Extracted data Block Start

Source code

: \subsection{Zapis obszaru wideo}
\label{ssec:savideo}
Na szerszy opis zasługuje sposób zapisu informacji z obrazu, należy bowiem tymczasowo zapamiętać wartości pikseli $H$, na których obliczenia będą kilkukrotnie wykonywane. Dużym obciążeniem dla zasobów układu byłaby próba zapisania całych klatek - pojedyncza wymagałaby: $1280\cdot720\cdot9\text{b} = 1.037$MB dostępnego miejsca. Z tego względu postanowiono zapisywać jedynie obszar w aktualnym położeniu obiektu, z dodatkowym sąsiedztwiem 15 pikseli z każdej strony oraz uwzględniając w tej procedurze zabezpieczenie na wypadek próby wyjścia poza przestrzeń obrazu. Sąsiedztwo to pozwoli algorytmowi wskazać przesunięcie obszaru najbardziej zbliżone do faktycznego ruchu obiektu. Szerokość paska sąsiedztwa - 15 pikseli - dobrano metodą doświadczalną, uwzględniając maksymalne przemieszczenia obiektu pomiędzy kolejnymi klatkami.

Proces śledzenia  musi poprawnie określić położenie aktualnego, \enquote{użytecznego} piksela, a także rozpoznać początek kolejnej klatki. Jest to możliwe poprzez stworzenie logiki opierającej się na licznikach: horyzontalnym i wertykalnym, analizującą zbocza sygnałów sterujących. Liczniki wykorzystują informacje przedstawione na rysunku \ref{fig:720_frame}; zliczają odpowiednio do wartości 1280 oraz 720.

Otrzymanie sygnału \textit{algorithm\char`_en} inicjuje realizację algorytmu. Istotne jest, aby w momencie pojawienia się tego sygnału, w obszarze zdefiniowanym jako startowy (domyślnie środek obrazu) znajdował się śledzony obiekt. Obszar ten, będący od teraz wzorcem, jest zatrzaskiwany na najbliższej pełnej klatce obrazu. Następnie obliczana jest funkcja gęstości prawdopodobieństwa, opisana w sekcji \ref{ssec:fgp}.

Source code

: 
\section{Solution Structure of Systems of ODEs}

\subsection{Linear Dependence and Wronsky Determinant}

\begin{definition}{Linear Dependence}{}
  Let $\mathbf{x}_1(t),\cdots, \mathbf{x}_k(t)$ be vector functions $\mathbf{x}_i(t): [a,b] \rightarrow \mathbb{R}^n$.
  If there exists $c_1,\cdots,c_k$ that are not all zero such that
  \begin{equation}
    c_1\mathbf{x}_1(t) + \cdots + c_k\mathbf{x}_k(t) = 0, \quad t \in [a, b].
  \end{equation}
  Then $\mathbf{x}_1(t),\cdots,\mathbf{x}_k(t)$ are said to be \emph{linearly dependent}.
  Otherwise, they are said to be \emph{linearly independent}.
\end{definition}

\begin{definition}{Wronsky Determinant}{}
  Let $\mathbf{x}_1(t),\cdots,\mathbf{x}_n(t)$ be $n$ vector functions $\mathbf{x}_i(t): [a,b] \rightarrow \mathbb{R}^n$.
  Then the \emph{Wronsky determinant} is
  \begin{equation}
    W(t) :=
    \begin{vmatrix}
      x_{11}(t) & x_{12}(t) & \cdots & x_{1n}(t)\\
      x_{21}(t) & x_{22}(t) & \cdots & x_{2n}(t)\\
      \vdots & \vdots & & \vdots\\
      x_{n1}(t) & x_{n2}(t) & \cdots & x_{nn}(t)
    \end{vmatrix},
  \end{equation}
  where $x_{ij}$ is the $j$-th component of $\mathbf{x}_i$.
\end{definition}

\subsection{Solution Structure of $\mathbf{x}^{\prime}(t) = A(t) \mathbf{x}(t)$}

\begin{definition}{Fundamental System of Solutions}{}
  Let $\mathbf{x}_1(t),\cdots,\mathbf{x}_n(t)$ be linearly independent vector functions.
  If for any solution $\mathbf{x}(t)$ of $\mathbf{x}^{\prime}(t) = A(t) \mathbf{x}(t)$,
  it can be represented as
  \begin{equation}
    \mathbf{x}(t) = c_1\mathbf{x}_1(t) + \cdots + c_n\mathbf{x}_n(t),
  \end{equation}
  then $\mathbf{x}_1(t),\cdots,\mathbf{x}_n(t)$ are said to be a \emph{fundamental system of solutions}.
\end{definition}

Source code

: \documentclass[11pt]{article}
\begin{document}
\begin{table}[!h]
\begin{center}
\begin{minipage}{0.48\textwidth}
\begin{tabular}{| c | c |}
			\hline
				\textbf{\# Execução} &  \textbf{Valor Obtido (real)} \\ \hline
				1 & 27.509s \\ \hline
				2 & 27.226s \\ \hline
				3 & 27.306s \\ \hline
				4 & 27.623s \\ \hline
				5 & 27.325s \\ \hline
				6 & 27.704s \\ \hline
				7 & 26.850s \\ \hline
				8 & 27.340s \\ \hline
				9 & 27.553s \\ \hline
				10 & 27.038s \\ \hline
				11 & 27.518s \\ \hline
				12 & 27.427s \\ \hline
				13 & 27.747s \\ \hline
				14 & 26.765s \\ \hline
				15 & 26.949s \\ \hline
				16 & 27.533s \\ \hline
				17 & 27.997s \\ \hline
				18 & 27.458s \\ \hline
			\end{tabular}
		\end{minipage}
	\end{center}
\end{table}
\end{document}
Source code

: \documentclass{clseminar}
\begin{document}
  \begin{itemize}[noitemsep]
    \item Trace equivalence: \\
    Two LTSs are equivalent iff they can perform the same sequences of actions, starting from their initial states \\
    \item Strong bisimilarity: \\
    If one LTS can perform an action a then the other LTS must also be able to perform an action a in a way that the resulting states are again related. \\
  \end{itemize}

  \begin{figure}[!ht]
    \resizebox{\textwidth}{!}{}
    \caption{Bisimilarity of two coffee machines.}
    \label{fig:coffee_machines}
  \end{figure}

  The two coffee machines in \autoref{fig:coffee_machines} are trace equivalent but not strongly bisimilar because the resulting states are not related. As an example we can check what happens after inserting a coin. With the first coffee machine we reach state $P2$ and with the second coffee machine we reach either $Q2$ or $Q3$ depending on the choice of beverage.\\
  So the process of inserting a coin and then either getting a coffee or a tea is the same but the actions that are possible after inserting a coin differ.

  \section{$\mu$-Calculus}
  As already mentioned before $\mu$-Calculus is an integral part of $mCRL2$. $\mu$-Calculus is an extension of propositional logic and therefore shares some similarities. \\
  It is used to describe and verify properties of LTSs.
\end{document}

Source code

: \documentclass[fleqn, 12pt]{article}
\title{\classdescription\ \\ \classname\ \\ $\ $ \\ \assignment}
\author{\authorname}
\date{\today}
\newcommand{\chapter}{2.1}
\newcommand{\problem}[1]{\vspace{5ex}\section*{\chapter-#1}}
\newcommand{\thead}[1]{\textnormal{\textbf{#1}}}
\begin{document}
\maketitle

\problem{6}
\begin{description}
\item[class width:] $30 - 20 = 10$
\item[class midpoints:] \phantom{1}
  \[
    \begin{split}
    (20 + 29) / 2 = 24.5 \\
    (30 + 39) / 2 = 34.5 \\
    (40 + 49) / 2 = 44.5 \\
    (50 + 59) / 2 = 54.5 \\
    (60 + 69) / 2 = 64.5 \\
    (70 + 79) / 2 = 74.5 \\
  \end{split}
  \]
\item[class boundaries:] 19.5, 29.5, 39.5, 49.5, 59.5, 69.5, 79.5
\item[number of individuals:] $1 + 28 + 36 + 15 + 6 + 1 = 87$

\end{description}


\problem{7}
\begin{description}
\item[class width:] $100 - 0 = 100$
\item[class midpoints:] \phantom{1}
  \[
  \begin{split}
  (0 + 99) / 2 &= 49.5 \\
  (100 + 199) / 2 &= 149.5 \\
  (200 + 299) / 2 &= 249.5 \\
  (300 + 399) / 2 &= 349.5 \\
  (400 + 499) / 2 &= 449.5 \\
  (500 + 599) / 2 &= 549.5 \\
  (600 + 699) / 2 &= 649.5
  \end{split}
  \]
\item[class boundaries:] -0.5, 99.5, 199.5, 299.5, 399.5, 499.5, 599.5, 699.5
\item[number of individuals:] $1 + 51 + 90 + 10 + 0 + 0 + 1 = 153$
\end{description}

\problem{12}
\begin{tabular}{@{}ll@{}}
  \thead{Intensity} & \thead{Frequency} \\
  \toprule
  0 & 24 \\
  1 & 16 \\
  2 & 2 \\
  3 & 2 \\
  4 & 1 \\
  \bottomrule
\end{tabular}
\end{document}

Extracted data Block End

● The task: In the listing above, find the line with "Otherwise, they are" and the line with "be $n$ vector". Output those two lines and every line between them, exactly as written.

● Exercise output:
  Otherwise, they are said to be \emph{linearly independent}.
\end{definition}

\begin{definition}{Wronsky Determinant}{}
  Let $\mathbf{x}_1(t),\cdots,\mathbf{x}_n(t)$ be $n$ vector functions $\mathbf{x}_i(t): [a,b] \rightarrow \mathbb{R}^n$.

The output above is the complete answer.